Billions of personal details about the general population, collected by computers, can overwhelm those officials looking for a particular suspect. As the New America Foundation report indicated, most terrorists are caught using “traditional investigative methods, such as the use of informants, tips from local communities, and targeted intelligence operations . . .”
In the coming years all human intelligence will become mute, AGI (Artificial General Intelligence) machinic systems and the decisions made upon such data depend will be done more “efficiently” through rule based normative functional algorithms, making matrices that will be invented by the artificial minds themselves. All surveillance and Global Security Systems will be in the hands of the AGI’s, since humans such as the SuperUser above will not have the necessary processing power to absorb, much less decide on, filter, collate, and analyze such massive Big Data as will be collected in such great Data Centers as the one being built in Utah.

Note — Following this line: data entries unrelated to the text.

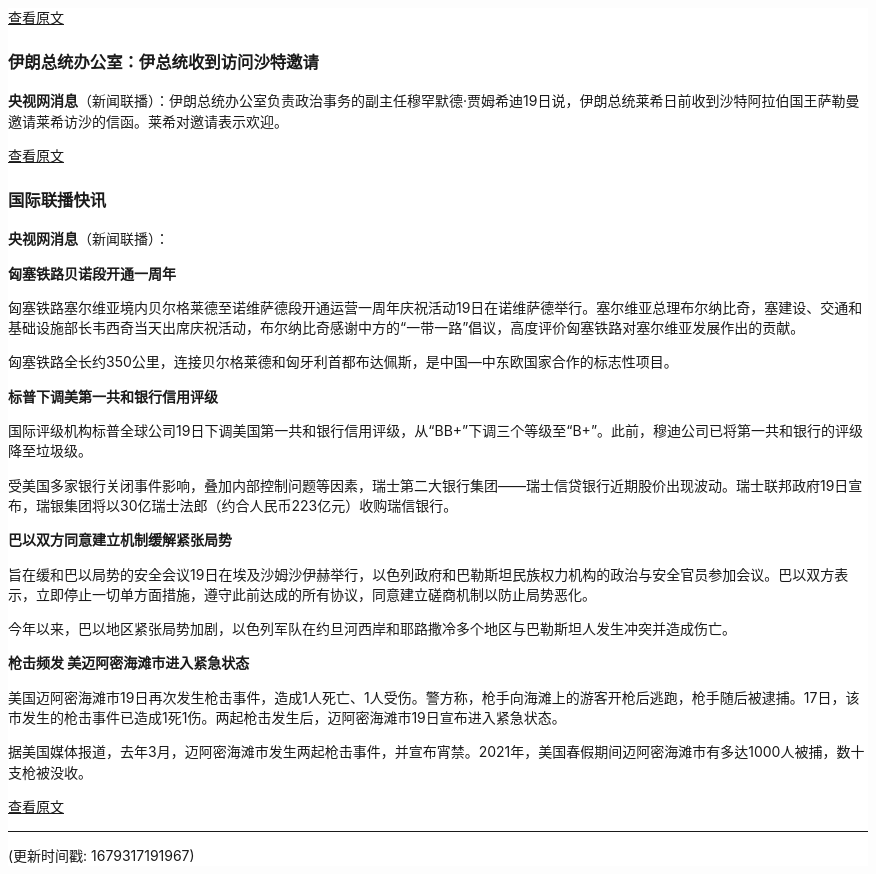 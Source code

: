 [查看原文](https://tv.cctv.com/2023/03/20/VIDEnHsAyt3LcGsJDljylyFa230320.shtml)

### 伊朗总统办公室：伊总统收到访问沙特邀请

<p><strong>央视网消息</strong>（新闻联播）：伊朗总统办公室负责政治事务的副主任穆罕默德·贾姆希迪19日说，伊朗总统莱希日前收到沙特阿拉伯国王萨勒曼邀请莱希访沙的信函。莱希对邀请表示欢迎。</p>

[查看原文](https://tv.cctv.com/2023/03/20/VIDEzpt8MMUxZm36wO8TP6WZ230320.shtml)

### 国际联播快讯

<p><strong>央视网消息</strong>（新闻联播）：<br></p><p><strong>匈塞铁路贝诺段开通一周年</strong><br></p><p>匈塞铁路塞尔维亚境内贝尔格莱德至诺维萨德段开通运营一周年庆祝活动19日在诺维萨德举行。塞尔维亚总理布尔纳比奇，塞建设、交通和基础设施部长韦西奇当天出席庆祝活动，布尔纳比奇感谢中方的“一带一路”倡议，高度评价匈塞铁路对塞尔维亚发展作出的贡献。<br></p><p>匈塞铁路全长约350公里，连接贝尔格莱德和匈牙利首都布达佩斯，是中国—中东欧国家合作的标志性项目。<br></p><p><strong>标普下调美第一共和银行信用评级</strong><br></p><p>国际评级机构标普全球公司19日下调美国第一共和银行信用评级，从“BB+”下调三个等级至“B+”。此前，穆迪公司已将第一共和银行的评级降至垃圾级。 <br></p><p>受美国多家银行关闭事件影响，叠加内部控制问题等因素，瑞士第二大银行集团——瑞士信贷银行近期股价出现波动。瑞士联邦政府19日宣布，瑞银集团将以30亿瑞士法郎（约合人民币223亿元）收购瑞信银行。<br></p><p><strong>巴以双方同意建立机制缓解紧张局势</strong><br></p><p>旨在缓和巴以局势的安全会议19日在埃及沙姆沙伊赫举行，以色列政府和巴勒斯坦民族权力机构的政治与安全官员参加会议。巴以双方表示，立即停止一切单方面措施，遵守此前达成的所有协议，同意建立磋商机制以防止局势恶化。&nbsp;&nbsp;&nbsp;&nbsp;&nbsp; &nbsp;<br></p><p>今年以来，巴以地区紧张局势加剧，以色列军队在约旦河西岸和耶路撒冷多个地区与巴勒斯坦人发生冲突并造成伤亡。<br></p><p><strong>枪击频发 美迈阿密海滩市进入紧急状态</strong><br></p><p>美国迈阿密海滩市19日再次发生枪击事件，造成1人死亡、1人受伤。警方称，枪手向海滩上的游客开枪后逃跑，枪手随后被逮捕。17日，该市发生的枪击事件已造成1死1伤。两起枪击发生后，迈阿密海滩市19日宣布进入紧急状态。<br></p><p>据美国媒体报道，去年3月，迈阿密海滩市发生两起枪击事件，并宣布宵禁。2021年，美国春假期间迈阿密海滩市有多达1000人被捕，数十支枪被没收。</p>

[查看原文](https://tv.cctv.com/2023/03/20/VIDEKsQN7EeBAGzkT79gFhNk230320.shtml)



---

(更新时间戳: 1679317191967)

We’ve entered that strange transitional age when we are as humans obsolescing our own intelligence in favor of machinic gods who will have no sense of our cultural or social value systems, only the algorithmic targeting capabilities of seek and destroy policing of the animal called man. We are building the cages of the future, and enforcing a new breed of policing agents in the frontiers of our brave new worlds of machinic being. Through our fear of terror, we are producing greater terrors. From economics to security the deep-learning algorithms and other plasticity based systems of self-transforming and feed-back systems based on endless rhizomatic loops will surpass our capabilities and move beyond our ability to control or constrain. What then?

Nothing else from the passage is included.